DESCRIPTION OF THE TASK: Each record that follows is to be output in full, precisely as written.

SUPPLIED ENTRIES:
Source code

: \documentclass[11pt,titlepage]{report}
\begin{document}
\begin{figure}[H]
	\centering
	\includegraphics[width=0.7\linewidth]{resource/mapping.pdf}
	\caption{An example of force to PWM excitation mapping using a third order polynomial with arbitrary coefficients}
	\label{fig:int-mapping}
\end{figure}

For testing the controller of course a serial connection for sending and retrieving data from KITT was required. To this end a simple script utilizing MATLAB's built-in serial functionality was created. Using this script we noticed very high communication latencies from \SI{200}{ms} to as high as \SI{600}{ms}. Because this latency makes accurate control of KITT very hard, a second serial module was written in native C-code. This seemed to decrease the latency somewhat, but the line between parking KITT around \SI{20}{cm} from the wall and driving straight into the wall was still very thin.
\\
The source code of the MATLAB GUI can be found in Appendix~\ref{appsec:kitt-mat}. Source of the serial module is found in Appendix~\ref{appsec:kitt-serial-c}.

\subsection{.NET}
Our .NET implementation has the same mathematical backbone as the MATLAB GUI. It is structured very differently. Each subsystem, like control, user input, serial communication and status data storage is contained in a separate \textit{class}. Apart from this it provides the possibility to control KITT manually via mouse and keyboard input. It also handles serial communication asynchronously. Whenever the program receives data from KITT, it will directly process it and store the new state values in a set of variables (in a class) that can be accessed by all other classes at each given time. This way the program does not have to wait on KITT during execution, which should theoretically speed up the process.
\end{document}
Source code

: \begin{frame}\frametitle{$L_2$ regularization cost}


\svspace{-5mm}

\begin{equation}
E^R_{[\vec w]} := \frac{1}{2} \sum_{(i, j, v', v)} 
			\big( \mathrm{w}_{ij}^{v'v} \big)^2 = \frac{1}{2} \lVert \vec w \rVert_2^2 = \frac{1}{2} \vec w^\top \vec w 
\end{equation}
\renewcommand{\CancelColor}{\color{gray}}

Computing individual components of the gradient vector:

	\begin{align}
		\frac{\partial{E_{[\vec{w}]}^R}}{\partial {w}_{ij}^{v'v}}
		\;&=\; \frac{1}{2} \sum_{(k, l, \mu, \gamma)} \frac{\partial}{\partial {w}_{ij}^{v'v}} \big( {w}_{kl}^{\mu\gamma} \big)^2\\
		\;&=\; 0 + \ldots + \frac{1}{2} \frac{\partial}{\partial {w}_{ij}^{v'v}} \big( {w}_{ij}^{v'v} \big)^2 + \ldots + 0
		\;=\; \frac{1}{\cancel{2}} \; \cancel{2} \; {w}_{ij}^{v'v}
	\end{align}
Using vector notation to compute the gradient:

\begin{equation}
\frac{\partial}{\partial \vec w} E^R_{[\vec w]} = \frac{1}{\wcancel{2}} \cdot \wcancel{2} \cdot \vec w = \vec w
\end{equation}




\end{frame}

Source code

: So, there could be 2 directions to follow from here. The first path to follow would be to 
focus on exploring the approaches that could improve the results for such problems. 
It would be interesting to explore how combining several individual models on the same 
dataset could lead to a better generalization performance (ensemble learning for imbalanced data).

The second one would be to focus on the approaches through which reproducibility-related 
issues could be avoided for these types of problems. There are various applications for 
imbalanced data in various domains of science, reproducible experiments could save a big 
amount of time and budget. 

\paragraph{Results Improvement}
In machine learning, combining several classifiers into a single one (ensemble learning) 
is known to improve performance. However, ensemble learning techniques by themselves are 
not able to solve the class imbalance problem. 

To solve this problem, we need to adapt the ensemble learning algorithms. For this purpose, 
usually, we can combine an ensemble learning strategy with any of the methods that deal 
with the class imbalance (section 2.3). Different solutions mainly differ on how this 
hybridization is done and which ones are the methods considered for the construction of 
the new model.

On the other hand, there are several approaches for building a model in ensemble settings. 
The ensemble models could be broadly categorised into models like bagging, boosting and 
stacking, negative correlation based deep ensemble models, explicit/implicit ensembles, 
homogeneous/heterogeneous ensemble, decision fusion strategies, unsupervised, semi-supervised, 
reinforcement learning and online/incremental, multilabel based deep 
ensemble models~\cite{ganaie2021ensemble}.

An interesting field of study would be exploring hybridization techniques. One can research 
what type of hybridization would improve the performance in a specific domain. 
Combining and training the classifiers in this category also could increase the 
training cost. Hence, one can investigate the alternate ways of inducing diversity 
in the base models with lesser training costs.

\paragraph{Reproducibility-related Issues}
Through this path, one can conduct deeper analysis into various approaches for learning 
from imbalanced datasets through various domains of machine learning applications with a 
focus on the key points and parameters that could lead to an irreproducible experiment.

OUTPUT FOR THIS EXERCISE:
Source code

: \documentclass[11pt,titlepage]{report}
\begin{document}
\begin{figure}[H]
	\centering
	\includegraphics[width=0.7\linewidth]{resource/mapping.pdf}
	\caption{An example of force to PWM excitation mapping using a third order polynomial with arbitrary coefficients}
	\label{fig:int-mapping}
\end{figure}

For testing the controller of course a serial connection for sending and retrieving data from KITT was required. To this end a simple script utilizing MATLAB's built-in serial functionality was created. Using this script we noticed very high communication latencies from \SI{200}{ms} to as high as \SI{600}{ms}. Because this latency makes accurate control of KITT very hard, a second serial module was written in native C-code. This seemed to decrease the latency somewhat, but the line between parking KITT around \SI{20}{cm} from the wall and driving straight into the wall was still very thin.
\\
The source code of the MATLAB GUI can be found in Appendix~\ref{appsec:kitt-mat}. Source of the serial module is found in Appendix~\ref{appsec:kitt-serial-c}.

\subsection{.NET}
Our .NET implementation has the same mathematical backbone as the MATLAB GUI. It is structured very differently. Each subsystem, like control, user input, serial communication and status data storage is contained in a separate \textit{class}. Apart from this it provides the possibility to control KITT manually via mouse and keyboard input. It also handles serial communication asynchronously. Whenever the program receives data from KITT, it will directly process it and store the new state values in a set of variables (in a class) that can be accessed by all other classes at each given time. This way the program does not have to wait on KITT during execution, which should theoretically speed up the process.
\end{document}
Source code

: \begin{frame}\frametitle{$L_2$ regularization cost}


\svspace{-5mm}

\begin{equation}
E^R_{[\vec w]} := \frac{1}{2} \sum_{(i, j, v', v)} 
			\big( \mathrm{w}_{ij}^{v'v} \big)^2 = \frac{1}{2} \lVert \vec w \rVert_2^2 = \frac{1}{2} \vec w^\top \vec w 
\end{equation}
\renewcommand{\CancelColor}{\color{gray}}

Computing individual components of the gradient vector:

	\begin{align}
		\frac{\partial{E_{[\vec{w}]}^R}}{\partial {w}_{ij}^{v'v}}
		\;&=\; \frac{1}{2} \sum_{(k, l, \mu, \gamma)} \frac{\partial}{\partial {w}_{ij}^{v'v}} \big( {w}_{kl}^{\mu\gamma} \big)^2\\
		\;&=\; 0 + \ldots + \frac{1}{2} \frac{\partial}{\partial {w}_{ij}^{v'v}} \big( {w}_{ij}^{v'v} \big)^2 + \ldots + 0
		\;=\; \frac{1}{\cancel{2}} \; \cancel{2} \; {w}_{ij}^{v'v}
	\end{align}
Using vector notation to compute the gradient:

\begin{equation}
\frac{\partial}{\partial \vec w} E^R_{[\vec w]} = \frac{1}{\wcancel{2}} \cdot \wcancel{2} \cdot \vec w = \vec w
\end{equation}




\end{frame}

Source code

: So, there could be 2 directions to follow from here. The first path to follow would be to 
focus on exploring the approaches that could improve the results for such problems. 
It would be interesting to explore how combining several individual models on the same 
dataset could lead to a better generalization performance (ensemble learning for imbalanced data).

The second one would be to focus on the approaches through which reproducibility-related 
issues could be avoided for these types of problems. There are various applications for 
imbalanced data in various domains of science, reproducible experiments could save a big 
amount of time and budget. 

\paragraph{Results Improvement}
In machine learning, combining several classifiers into a single one (ensemble learning) 
is known to improve performance. However, ensemble learning techniques by themselves are 
not able to solve the class imbalance problem. 

To solve this problem, we need to adapt the ensemble learning algorithms. For this purpose, 
usually, we can combine an ensemble learning strategy with any of the methods that deal 
with the class imbalance (section 2.3). Different solutions mainly differ on how this 
hybridization is done and which ones are the methods considered for the construction of 
the new model.

On the other hand, there are several approaches for building a model in ensemble settings. 
The ensemble models could be broadly categorised into models like bagging, boosting and 
stacking, negative correlation based deep ensemble models, explicit/implicit ensembles, 
homogeneous/heterogeneous ensemble, decision fusion strategies, unsupervised, semi-supervised, 
reinforcement learning and online/incremental, multilabel based deep 
ensemble models~\cite{ganaie2021ensemble}.

An interesting field of study would be exploring hybridization techniques. One can research 
what type of hybridization would improve the performance in a specific domain. 
Combining and training the classifiers in this category also could increase the 
training cost. Hence, one can investigate the alternate ways of inducing diversity 
in the base models with lesser training costs.

\paragraph{Reproducibility-related Issues}
Through this path, one can conduct deeper analysis into various approaches for learning 
from imbalanced datasets through various domains of machine learning applications with a 
focus on the key points and parameters that could lead to an irreproducible experiment.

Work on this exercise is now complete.